Louisa Treger
Bloomsbury, 9 June 2022
Available as: HB, 304pp, e, audio
Source: Advance e-copy, audio subscription
ISBN(HB): 9781448218011
I'm grateful to the publisher for an advance e-copy of Madwoman via NetGalley. I also listened to much of the book on audio, via a subscription service.
Madwoman, which is based on a true story, reads as a very modern account. There are hints of scandal in an institution - the asylum on "Blackwell's Island" in New York - and an intrepid investigative journalist sets out to penetrate the establishment and expose the truth. It gave me something of a jolt to recall that this was taking place in the later 19th century, when women were far from established in journalism, and sympathy for those with mental health problems was nascent at best.
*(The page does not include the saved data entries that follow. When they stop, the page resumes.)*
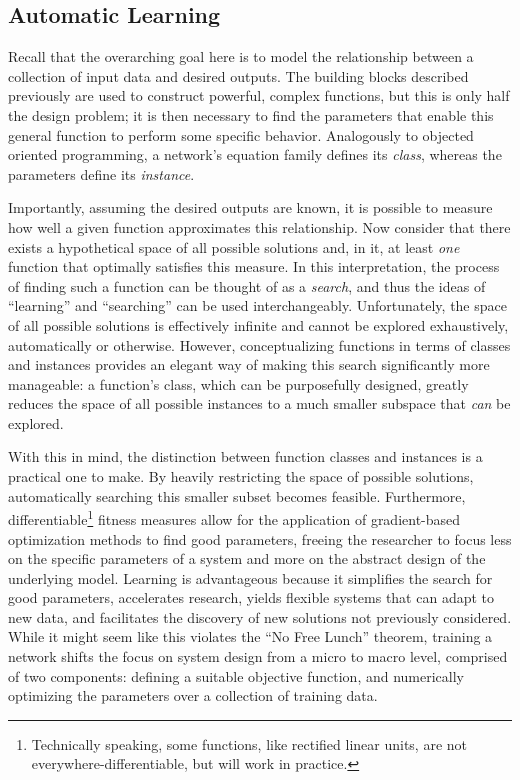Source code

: \subsection{Automatic Learning}
\label{subsec:learning}

Recall that the overarching goal here is to model the relationship between a collection of input data and desired outputs.
The building blocks described previously are used to construct powerful, complex functions, but this is only half the design problem;
it is then necessary to find the parameters that enable this general function to perform some specific behavior.
Analogously to objected oriented programming, a network's equation family defines its \emph{class}, whereas the parameters define its \emph{instance}.

Importantly, assuming the desired outputs are known, it is possible to measure how well a given function approximates this relationship.
Now consider that there exists a hypothetical space of all possible solutions and, in it, at least \emph{one} function that optimally satisfies this measure.
In this interpretation, the process of finding such a function can be thought of as a \emph{search}, and thus the ideas of ``learning'' and ``searching'' can be used interchangeably.
Unfortunately, the space of all possible solutions is effectively infinite and cannot be explored exhaustively, automatically or otherwise.
However, conceptualizing functions in terms of classes and instances provides an elegant way of making this search significantly more manageable:
a function's class, which can be purposefully designed, greatly reduces the space of all possible instances to a much smaller subspace that \emph{can} be explored.

With this in mind, the distinction between function classes and instances is a practical one to make.
By heavily restricting the space of possible solutions, automatically searching this smaller subset becomes feasible.
Furthermore, differentiable\footnote{Technically speaking, some functions, like rectified linear units, are not everywhere-differentiable, but will work in practice.} fitness measures allow for the application of gradient-based optimization methods to find good parameters, freeing the researcher to focus less on the specific parameters of a system and more on the abstract design of the underlying model.
Learning is advantageous because it simplifies the search for good parameters, accelerates research, yields flexible systems that can adapt to new data, and facilitates the discovery of new solutions not previously considered.
While it might seem like this violates the ``No Free Lunch'' theorem, training a network shifts the focus on system design from a micro to macro level, comprised of two components: defining a suitable objective function, and numerically optimizing the parameters over a collection of training data.


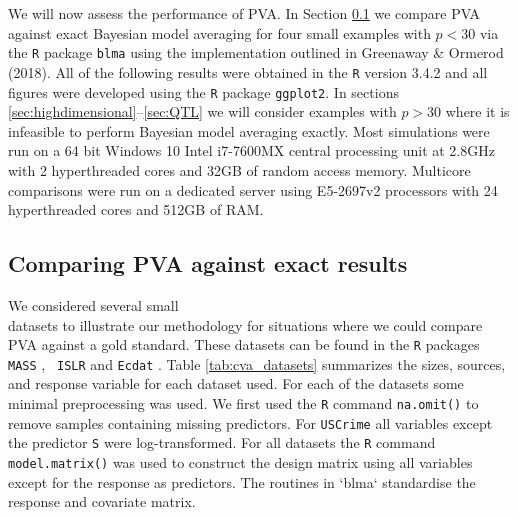 We will now assess the performance of PVA. In Section \ref{sec:exact} we
compare PVA against exact Bayesian model averaging for four small examples with
$p<30$ via the {\tt R} package {\tt blma} using the implementation outlined in
Greenaway \& Ormerod (2018). All of the following results were obtained in the
{\tt R} version 3.4.2 \citep{CiteR} and all figures were developed using the
{\tt R} package {\tt ggplot2}.  In sections
\ref{sec:highdimensional}--\ref{sec:QTL} we will consider examples with $p>30$
where it is infeasible to perform Bayesian model averaging exactly.  Most
simulations were run on a 64 bit Windows 10 Intel i7-7600MX central processing
unit at 2.8GHz with 2 hyperthreaded cores and 32GB of random access memory.
Multicore comparisons were run on a dedicated server using E5-2697v2 processors
with 24 hyperthreaded cores and 512GB of RAM.

\subsection{Comparing PVA against exact results} 
\label{sec:exact}

We considered several small \\ datasets to illustrate our methodology for
situations where we could compare PVA against a gold standard. These datasets
can be found in the {\tt R} packages {\tt MASS} \citep{Venables2002},  {\tt
ISLR} \cite{James:2014:ISL:2517747} and {\tt Ecdat} \citep{Croissant2016}.
Table \ref{tab:cva_datasets} summarizes the sizes,  sources, and response
variable for each dataset used.   For each of the datasets some minimal
preprocessing was used.  We first used the {\tt R} command {\tt na.omit()} to
remove samples containing missing predictors.  For {\tt USCrime} all variables
except the predictor {\tt S} were log-transformed. For all datasets the {\tt R}
command {\tt model.matrix()} was used to construct the design matrix using all
variables except for the response as predictors. The routines in `blma`
standardise the response and covariate matrix.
Indeed, the story is very modern in several senses - Nellie Bly sets out with hopes of righting wrongs and exposing abuse, but a century of institutional scandals will warn the early 21st century reader that little is likely to be done. We should not be too judgemental of our Victoria forbears, perhaps.
More widely, Nellie herself is drawn as a fascinating character. A determined young woman, who has survived crisis after crisis following her beloved father's sudden death and her mother taking up with an abusive man, she is a survivor - who perhaps however sees herself reflected rather too clearly in the Blackwell's inmates. Nellie has already shouldered her way into journalism in provincial Pittsburgh, before making her way to New York in search of bigger stories and more freedom. The Blackwell's Island "stunt" is her attempt to make her mark, for Nellie herself is on her uppers, almost penniless and shut out of the male sanctums of the city's papers. Her ambition is at best tolerated, at worst seen as unfeminine, wrong, in some sense, bound to lead to trouble and perhaps indicative of an unsound mind. It's easy to see how Nellie's plan could go badly wrong.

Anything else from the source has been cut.